Sunday, July 16, 2006

The Lady and The Elder

The elder swallowed a piece of the chocolate tart I'd bought her, looked over at Sarah, and tossed a grenade out into the middle of the table:
"I do it on purpose. Once I'm close enough to someone, I'll find a way to get them really angry at me so I can see their reaction. That way I can tell if they'll ever kick me when I'm down."

I'm fond of re-gifting stories, anecdotes, jokes, and the like. My only defense for this deplorable behaviour is that I learned it on my father's knee. I grew up on a handful of oft repeated and much abused "witticisms" that still bubble to the surface of my porridge-like brain at the drop of - well, just about anything. The one that's currently lurking about in the murky shallows of my mind goes something like this:

"You can pick your friends, you can pick your nose, but you can't pick your...."

Presumably you can see where that ends up. Aside from the hopefully unintended effect of permanently damaging my sense of humor, my father's primary purpose in wielding this particular epigram was to stress the importance of family ties.

His point? Family is forever. (Double edged sword, anyone?) Practically speaking, he is correct. Regardless of preferences, family's not something that you can leave behind. Try as you will, those relationships run deep and leave a lasting impression on your life. Although he spoke of friends, my understanding of my father's world view leads me to suspect that he meant this lesson to apply to blood relations. My views, however, are a bit more inclusive.
It wasn't until the elder's glance in my direction froze and she burst out laughing that I noticed the complete slack in my facial muscles. Closing my mouth, I glanced over at my sister. Sarah's eyes were wide and unblinking. After a beat that went on for a couple of centuries, she turned to me, took a deep breath, and lowered her head towards her hand. As she massaged her temples, I removed my glasses and looked back at the elder. Her smile was starting to slip a bit.

I see two varieties of family member. Those you choose, and those you don't. The bonds between family members of the chosen variety are vastly different then those connecting you to the family with which you're raise. Neither sort of relationship is inherently stronger then the other, despite voluminous propaganda to the contrary. I'd be surprised if the cruelties shared between family members were in any way outnumbered by the life changing sacrifices made for close comrades and friends; but such sacrifices do exist. I've seen them.

"So, I really could have handled that better"
Having said all I could about my latest encounter with the elder, I took a couple of deep breaths and cocked my head sharply to the left.
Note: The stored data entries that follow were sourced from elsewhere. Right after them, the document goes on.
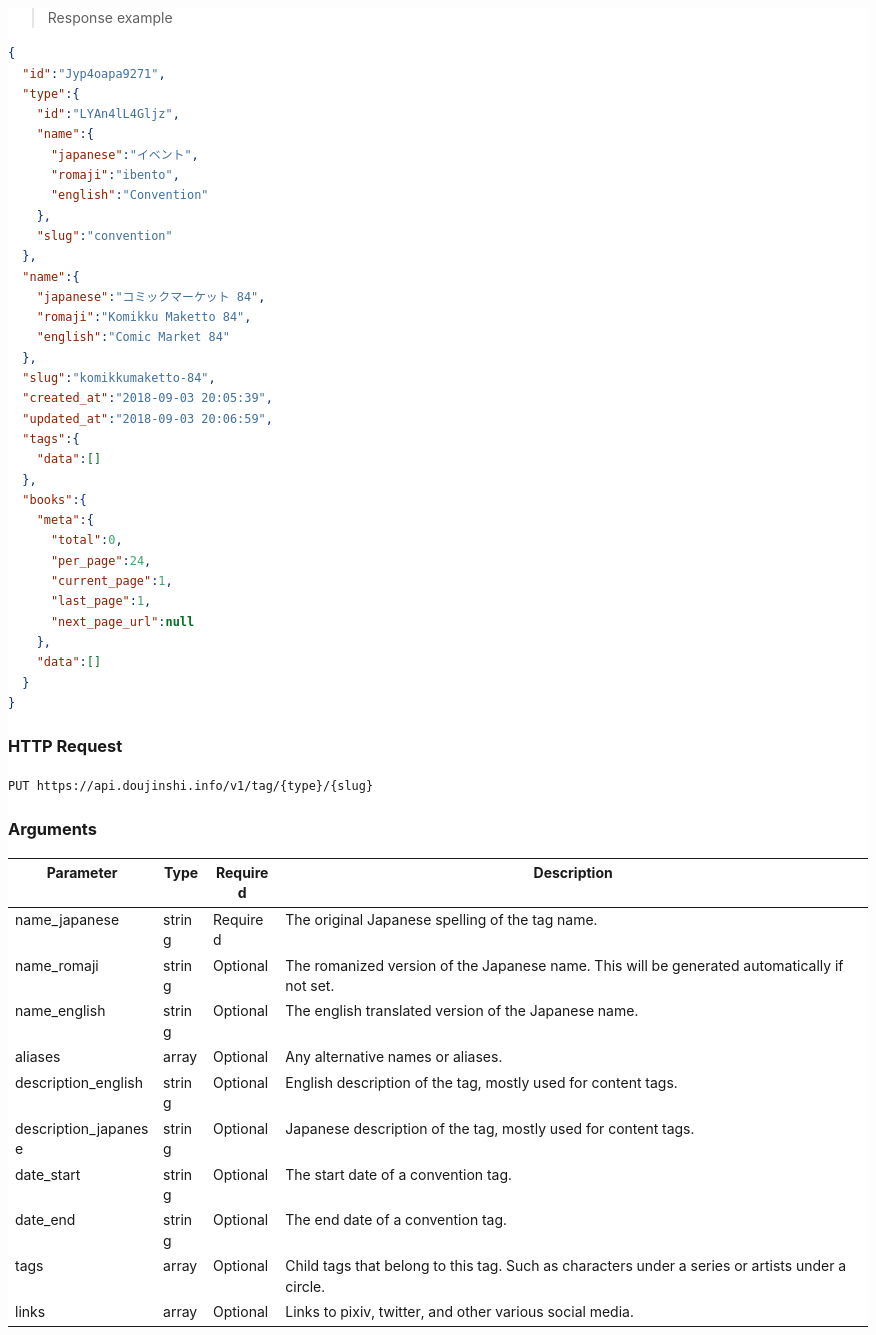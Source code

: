> Response example

```json
{
  "id":"Jyp4oapa9271",
  "type":{
    "id":"LYAn4lL4Gljz",
    "name":{
      "japanese":"イベント",
      "romaji":"ibento",
      "english":"Convention"
    },
    "slug":"convention"
  },
  "name":{
    "japanese":"コミックマーケット 84",
    "romaji":"Komikku Maketto 84",
    "english":"Comic Market 84"
  },
  "slug":"komikkumaketto-84",
  "created_at":"2018-09-03 20:05:39",
  "updated_at":"2018-09-03 20:06:59",
  "tags":{
    "data":[]
  },
  "books":{
    "meta":{
      "total":0,
      "per_page":24,
      "current_page":1,
      "last_page":1,
      "next_page_url":null
    },
    "data":[]
  }
}
```

### HTTP Request

`PUT https://api.doujinshi.info/v1/tag/{type}/{slug}`

### Arguments

| Parameter | Type | Required | Description |
| ---- | ---- | ---- | ---- |
| name_japanese | string | Required | The original Japanese spelling of the tag name. |
| name_romaji | string | Optional | The romanized version of the Japanese name. This will be generated automatically if not set. |
| name_english | string | Optional | The english translated version of the Japanese name. |
| aliases | array | Optional | Any alternative names or aliases. |
| description_english | string | Optional | English description of the tag, mostly used for content tags. |
| description_japanese | string | Optional | Japanese description of the tag, mostly used for content tags. |
| date_start | string | Optional | The start date of a convention tag. |
| date_end | string | Optional | The end date of a convention tag. |
| tags | array | Optional | Child tags that belong to this tag. Such as characters under a series or artists under a circle. |
| links | array | Optional | Links to pixiv, twitter, and other various social media. |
If the snapping sound crackling up from my spine was audible over the phone, the lady on the other end didn't mention it. Instead she slowly started in another direction:
"Do you think it would have made any difference?"

I've had the good fortune of sharing deeply intimate emotional attachments to some of my blood relations, but I have other family members I only keep in my life out of willful stubbornness. On the other hand, I have lasting family that I don't share any pedigree with. Nurturing the loving relationships of both sorts has taught me that it's not genetic connection that make a family. Family's are built out of shared experiences and interests, unswerving loyalty, mutual concern and the loving respect that springs from these qualities. No matter your genealogy, you pick your family. You pick it every day with the decisions you make about the people around you: how you treat them; the value you place on their opinions and concerns; and the loyalty you choose to afford them.